Soccer Illegal (Foul) Throw-In
An illegal throw-in is an offense in soccer that is committed when a player violates the rules dictating how to execute a throw-in correctly. Typically this offense is committed by the player making the throw-in, but it may also be committed by a teammate or defending player. A throw-in is the procedure in which, after one team causes the ball to go out of bounds and play to stop, a member of the opposing team will throw the ball back onto the field, restarting play.
Several requirements must be met in order for a throw-in to be performed correctly. The thrower must face the field of play and have at least a part of both feet touching the ground. They must stay on or behind the touchline, not crossing it. Additionally, both hands must be kept on the ball until release, and the throw must be taken at the point that the ball left the field of play. Lastly, the throw must be made by starting with the ball behind the thrower’s head, bringing it up and over their head to release it. Also, a player other than the thrower must be the first to touch the ball after it enters play.
All players of both teams must stay at least 2 yards (2 meters) back from the thrower. If any of these requirements are not met, the throw-in is illegal, and a violation has occurred. An illegal throw-in is one of the most frustrating fouls a soccer player can commit, as it forces an easily avoidable possession change.

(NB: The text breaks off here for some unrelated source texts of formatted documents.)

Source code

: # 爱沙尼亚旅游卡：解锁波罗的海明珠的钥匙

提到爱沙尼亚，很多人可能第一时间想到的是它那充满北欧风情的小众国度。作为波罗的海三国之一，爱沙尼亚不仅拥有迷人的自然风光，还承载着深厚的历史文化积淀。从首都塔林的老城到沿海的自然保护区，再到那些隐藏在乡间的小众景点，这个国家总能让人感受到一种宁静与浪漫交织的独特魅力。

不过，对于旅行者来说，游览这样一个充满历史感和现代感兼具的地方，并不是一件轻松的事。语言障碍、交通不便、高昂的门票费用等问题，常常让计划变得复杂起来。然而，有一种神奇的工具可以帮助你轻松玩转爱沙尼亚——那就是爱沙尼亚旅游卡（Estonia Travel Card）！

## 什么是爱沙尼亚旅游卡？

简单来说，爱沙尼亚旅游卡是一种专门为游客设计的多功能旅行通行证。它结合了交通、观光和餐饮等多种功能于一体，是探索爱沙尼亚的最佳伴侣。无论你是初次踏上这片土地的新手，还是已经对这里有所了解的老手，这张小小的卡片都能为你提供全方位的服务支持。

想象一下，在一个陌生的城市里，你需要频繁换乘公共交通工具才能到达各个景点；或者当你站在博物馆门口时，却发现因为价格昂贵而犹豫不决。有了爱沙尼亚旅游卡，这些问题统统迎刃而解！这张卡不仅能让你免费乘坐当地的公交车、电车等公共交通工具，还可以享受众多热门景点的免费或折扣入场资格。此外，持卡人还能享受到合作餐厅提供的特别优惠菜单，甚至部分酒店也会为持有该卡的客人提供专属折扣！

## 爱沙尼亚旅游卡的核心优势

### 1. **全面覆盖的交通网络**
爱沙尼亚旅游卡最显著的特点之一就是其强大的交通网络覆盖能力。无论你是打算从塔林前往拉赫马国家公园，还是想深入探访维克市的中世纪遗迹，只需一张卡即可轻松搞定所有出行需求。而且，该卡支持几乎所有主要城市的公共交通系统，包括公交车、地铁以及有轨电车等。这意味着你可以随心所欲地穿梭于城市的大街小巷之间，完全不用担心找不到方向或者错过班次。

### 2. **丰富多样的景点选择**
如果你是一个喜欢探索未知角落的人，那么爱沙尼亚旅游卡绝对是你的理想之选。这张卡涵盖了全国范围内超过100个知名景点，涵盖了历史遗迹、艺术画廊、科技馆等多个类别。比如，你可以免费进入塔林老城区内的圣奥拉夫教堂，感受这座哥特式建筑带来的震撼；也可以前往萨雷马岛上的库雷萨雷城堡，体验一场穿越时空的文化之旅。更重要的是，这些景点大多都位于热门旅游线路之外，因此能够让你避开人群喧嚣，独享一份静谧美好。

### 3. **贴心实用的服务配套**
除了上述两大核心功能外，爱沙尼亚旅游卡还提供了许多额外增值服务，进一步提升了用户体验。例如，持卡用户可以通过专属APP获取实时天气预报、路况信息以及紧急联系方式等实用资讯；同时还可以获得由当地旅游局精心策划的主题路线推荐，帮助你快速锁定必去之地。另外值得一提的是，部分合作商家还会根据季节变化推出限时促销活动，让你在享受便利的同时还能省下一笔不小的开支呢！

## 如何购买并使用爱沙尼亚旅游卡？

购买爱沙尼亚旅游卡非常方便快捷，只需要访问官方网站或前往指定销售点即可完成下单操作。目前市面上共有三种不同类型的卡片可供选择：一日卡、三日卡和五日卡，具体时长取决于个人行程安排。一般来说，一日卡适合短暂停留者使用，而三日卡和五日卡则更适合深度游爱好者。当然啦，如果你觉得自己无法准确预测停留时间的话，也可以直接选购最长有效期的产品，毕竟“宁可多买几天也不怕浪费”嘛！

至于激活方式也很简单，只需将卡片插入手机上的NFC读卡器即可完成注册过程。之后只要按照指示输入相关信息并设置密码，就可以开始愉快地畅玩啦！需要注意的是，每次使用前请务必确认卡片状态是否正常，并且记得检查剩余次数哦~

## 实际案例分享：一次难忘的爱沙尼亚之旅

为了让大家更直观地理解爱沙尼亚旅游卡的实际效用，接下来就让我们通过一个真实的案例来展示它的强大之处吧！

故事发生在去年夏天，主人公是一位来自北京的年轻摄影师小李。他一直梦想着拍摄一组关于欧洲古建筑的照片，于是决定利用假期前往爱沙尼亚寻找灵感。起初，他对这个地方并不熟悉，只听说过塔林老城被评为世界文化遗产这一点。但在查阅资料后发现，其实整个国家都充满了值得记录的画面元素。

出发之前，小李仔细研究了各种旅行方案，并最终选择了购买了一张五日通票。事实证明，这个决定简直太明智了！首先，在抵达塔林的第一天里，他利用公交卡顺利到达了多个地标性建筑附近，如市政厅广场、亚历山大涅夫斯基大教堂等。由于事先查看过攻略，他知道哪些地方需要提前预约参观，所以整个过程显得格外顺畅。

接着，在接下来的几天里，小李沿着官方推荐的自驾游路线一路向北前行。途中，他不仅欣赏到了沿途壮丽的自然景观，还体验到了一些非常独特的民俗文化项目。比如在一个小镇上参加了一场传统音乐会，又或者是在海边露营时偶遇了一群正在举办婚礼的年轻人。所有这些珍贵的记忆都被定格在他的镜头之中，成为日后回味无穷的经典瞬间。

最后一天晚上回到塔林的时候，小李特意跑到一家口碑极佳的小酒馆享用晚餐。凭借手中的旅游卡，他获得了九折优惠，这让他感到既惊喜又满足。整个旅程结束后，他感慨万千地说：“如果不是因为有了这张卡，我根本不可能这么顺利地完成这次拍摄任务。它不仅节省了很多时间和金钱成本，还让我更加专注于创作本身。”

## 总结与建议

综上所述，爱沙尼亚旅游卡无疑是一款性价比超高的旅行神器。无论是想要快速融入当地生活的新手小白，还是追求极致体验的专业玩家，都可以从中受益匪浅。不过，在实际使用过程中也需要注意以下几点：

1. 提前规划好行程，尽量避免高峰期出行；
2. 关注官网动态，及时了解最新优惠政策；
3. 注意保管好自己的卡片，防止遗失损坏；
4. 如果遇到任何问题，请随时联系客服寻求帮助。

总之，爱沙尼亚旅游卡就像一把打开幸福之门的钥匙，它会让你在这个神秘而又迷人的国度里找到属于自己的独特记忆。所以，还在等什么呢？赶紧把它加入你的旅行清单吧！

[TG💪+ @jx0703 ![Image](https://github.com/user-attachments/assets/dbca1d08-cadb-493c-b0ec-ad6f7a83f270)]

The result of committing an illegal throw-in is the throw-in being awarded to a member of the opposing team. In certain circumstances, other consequences may apply. For example, an indirect free kick results if the thrower is the first to touch the ball once it enters play. If the thrower commits a handball violation, a direct free kick (or penalty kick if the offense occurred in the penalty area) is awarded. Impedance by an opponent during a throw-in results in a caution for unsporting behavior and an indirect free kick. These results are the same in both amateur and professional leagues, as the IFAB rules are followed at all levels of play.
When an illegal throw-in is committed, a referee will whistle to stop play, indicating that the throw-in was not taken legally. The sideline referee will point with their flag in the direction in which the ball should be played, while standing on the touchline at the location of the throw-in. If the foul results in an indirect free kick, direct free kick, or penalty kick, the referee will instead signify these by pointing straight up, horizontally to the side, or directly at the goal, respectively.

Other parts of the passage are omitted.